Unlike Forbes, who was thrust into meaningful playing time early in the season, Bertans has been a more recent contributor, and he is making good on his chances. Bertans cannot be trusted to consistently run a pick-and-roll as a ballhandler, nor can he be counted on to serve as the third big man in the rotation, but he can provide shooting, a dose of speed and athleticism, and a little unpredictability. He is capable of protecting the rim occasionally, he runs the floor and searches out 3s, even if they’re from 30 feet, and he does not seem to fear the moment.

Whatever the postseason may hold, Forbes and Bertans are getting their reps in early, and shouldn’t shy away from important minutes, should they be called upon. Even with a healthy squad, both players have the potential to earn minutes in specific matchups, and both have the talent to contribute on both ends.

Another meaningful take-away from the game should be the effectiveness of Pau Gasol and LaMarcus Aldridge down low against an expected playoff team. Even with a quality defender in Al-Farouq Aminu and a large rim deterrent in Jusuf Nurkic, the Blazers often looked stumped by such a skilled and long frontline.

Like the December 20th meeting between the teams, Gasol was able to freely launch from 3 and get quality looks down low against the Portland defense. His defensive limitations against a playmaker like C.J. McCollum in the pick-and-roll somewhat mitigates his effectiveness on the offensive end, but his brainy game on both ends of the floor is still a little bit of an unsolved problem for the Blazers.

Despite having an unpredictable double-team rush him at various points throughout the game, Aldridge looked like the best player on the floor for the entire game on Sunday night. He outmuscled Nurkic down low, he bullied Aminu in the post, and he confidently continued his work as the offensive hub that has kept a depleted Spurs team a top-three seed out West. He even showed off the much-improved athleticism in his game Sunday night by powerfully finishing off an alley-oop pass from Gasol and by out-jumping Blazer defenders on offensive boards. He may have missed the final shot attempt of the game, but he wasn’t the reason the Spurs lost.

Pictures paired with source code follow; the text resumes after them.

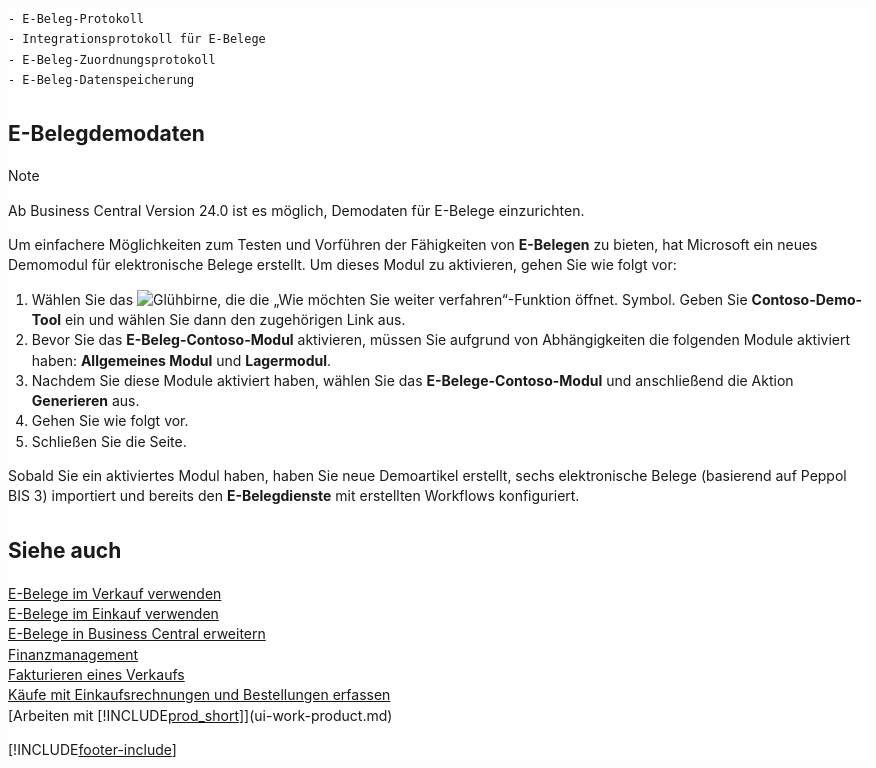     - E-Beleg-Protokoll
    - Integrationsprotokoll für E-Belege
    - E-Beleg-Zuordnungsprotokoll
    - E-Beleg-Datenspeicherung

## <a name="e-documents-demo-data"></a>E-Belegdemodaten

> [!NOTE]
> Ab Business Central Version 24.0 ist es möglich, Demodaten für E-Belege einzurichten.

Um einfachere Möglichkeiten zum Testen und Vorführen der Fähigkeiten von **E-Belegen** zu bieten, hat Microsoft ein neues Demomodul für elektronische Belege erstellt. Um dieses Modul zu aktivieren, gehen Sie wie folgt vor:  

1.  Wählen Sie das ![Glühbirne, die die „Wie möchten Sie weiter verfahren“-Funktion öffnet.](media/ui-search/search_small.png "Was möchten Sie tun?") Symbol. Geben Sie **Contoso-Demo-Tool** ein und wählen Sie dann den zugehörigen Link aus.  
2.  Bevor Sie das **E-Beleg-Contoso-Modul** aktivieren, müssen Sie aufgrund von Abhängigkeiten die folgenden Module aktiviert haben: **Allgemeines Modul** und **Lagermodul**. 
3.  Nachdem Sie diese Module aktiviert haben, wählen Sie das **E-Belege-Contoso-Modul** und anschließend die Aktion **Generieren** aus. 
4.  Gehen Sie wie folgt vor.  
5.  Schließen Sie die Seite.   

Sobald Sie ein aktiviertes Modul haben, haben Sie neue Demoartikel erstellt, sechs elektronische Belege (basierend auf Peppol BIS 3) importiert und bereits den **E-Belegdienste** mit erstellten Workflows konfiguriert.  

## <a name="see-also"></a>Siehe auch

[E-Belege im Verkauf verwenden](finance-how-use-edocuments.md)    
[E-Belege im Einkauf verwenden](finance-how-use-edocuments-purchase.md)  
[E-Belege in Business Central erweitern](/dynamics365/business-central/dev-itpro/developer/devenv-extend-edocuments)    
[Finanzmanagement](finance.md)    
[Fakturieren eines Verkaufs](sales-how-invoice-sales.md)    
[Käufe mit Einkaufsrechnungen und Bestellungen erfassen](purchasing-how-record-purchases.md)    
[Arbeiten mit [!INCLUDE[prod_short](includes/prod_short.md)]](ui-work-product.md)  

[!INCLUDE[footer-include](includes/footer-banner.md)]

It would feel a bit foolish to not mention the hot streak that Manu Ginobili is currently on. In 27 minutes of action, Ginobil went 6-9 from 3 and had three difficult finishes in the paint in the first half over Blazer defenders. In 2018, Manu is 11-16 from deep and has clearly benefited from multiple days off between games. It isn’t the best he’s ever played, but it’s one of the hottest shooting streaks of his in recent memory, and is sure to be what keeps fans talking.

Give credit to Portland for gutting out a win at home against a rested, but limited, Spurs squad. Mo Harkless, McCollum, and Shabazz Napier all played great games, and the Blazers are a solid playoff team for a reason.

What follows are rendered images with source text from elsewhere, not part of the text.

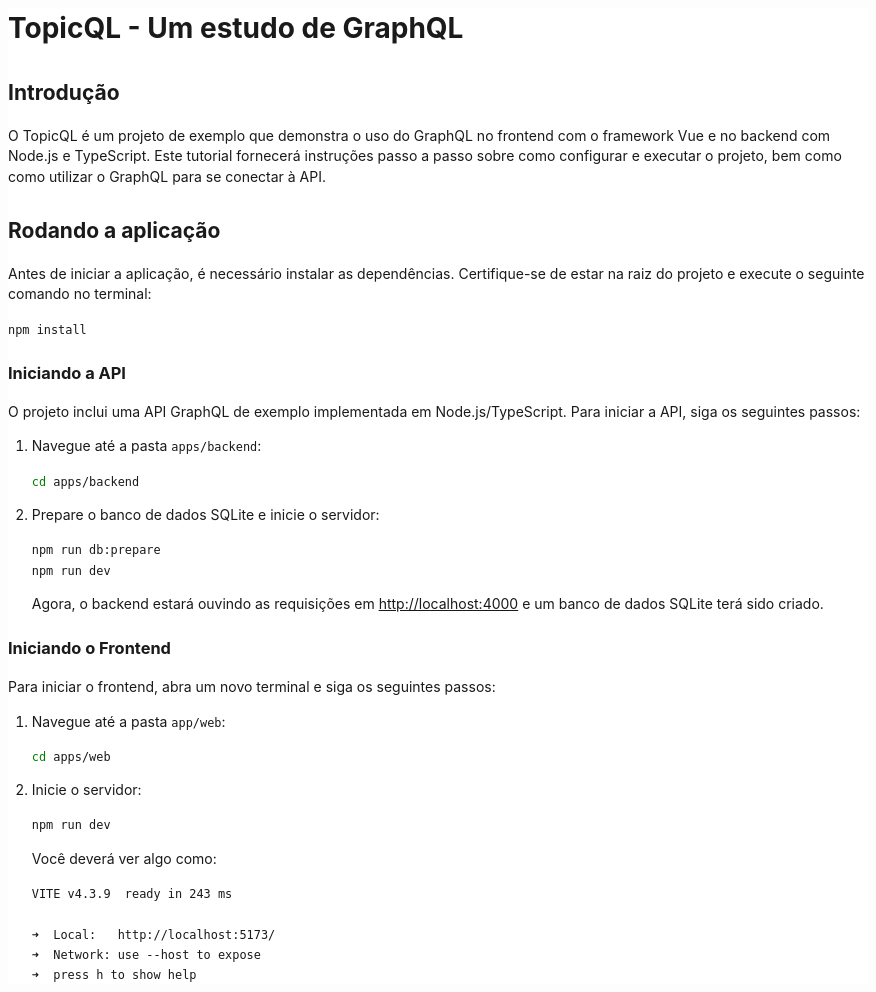 # TopicQL - Um estudo de GraphQL

## Introdução

O TopicQL é um projeto de exemplo que demonstra o uso do GraphQL no frontend com o framework Vue e no backend com Node.js e TypeScript. Este tutorial fornecerá instruções passo a passo sobre como configurar e executar o projeto, bem como como utilizar o GraphQL para se conectar à API.

## Rodando a aplicação

Antes de iniciar a aplicação, é necessário instalar as dependências. Certifique-se de estar na raiz do projeto e execute o seguinte comando no terminal:

```sh
npm install
```

### Iniciando a API

O projeto inclui uma API GraphQL de exemplo implementada em Node.js/TypeScript. Para iniciar a API, siga os seguintes passos:

1. Navegue até a pasta `apps/backend`:

   ```sh
   cd apps/backend
   ```

1. Prepare o banco de dados SQLite e inicie o servidor:

   ```sh
   npm run db:prepare
   npm run dev
   ```

   Agora, o backend estará ouvindo as requisições em [http://localhost:4000](http://localhost:4000) e um banco de dados SQLite terá sido criado.

### Iniciando o Frontend

Para iniciar o frontend, abra um novo terminal e siga os seguintes passos:

1. Navegue até a pasta `app/web`:

   ```sh
   cd apps/web
   ```

1. Inicie o servidor:

   ```sh
   npm run dev
   ```

   Você deverá ver algo como:

   ```txt
   VITE v4.3.9  ready in 243 ms

   ➜  Local:   http://localhost:5173/
   ➜  Network: use --host to expose
   ➜  press h to show help
   ```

The game didn’t finish the way Spurs fans may have hoped, but that shouldn’t change the fact that Sunday’s game served as a great example of The System working. Pop’s been able to plug nearly any player on the roster into the rotation this season and found positive results, and with the injuries plaguing the squad, such a luxury cannot be overstated.

Notes:

-Kyle Anderson vs. Evan Turner has to be one of the most unorthodox matchups of the season.

-Dejounte Murray struggled and Shabazz Napier played really well, but give DJ credit for being under control. He just looks so much more comfortable out there now when compared to the early parts of the season, and his three turnovers were not due to out-of-control passes that had no chance of working.

-Other than Aldridge, no one else on the Spurs made a big difference on the offensive glass.

-Portland’s R E D jerseys grew on me by the end of the game.

-During Sunday’s game, Manu Ginobili reached 8,000 points off the bench for his career.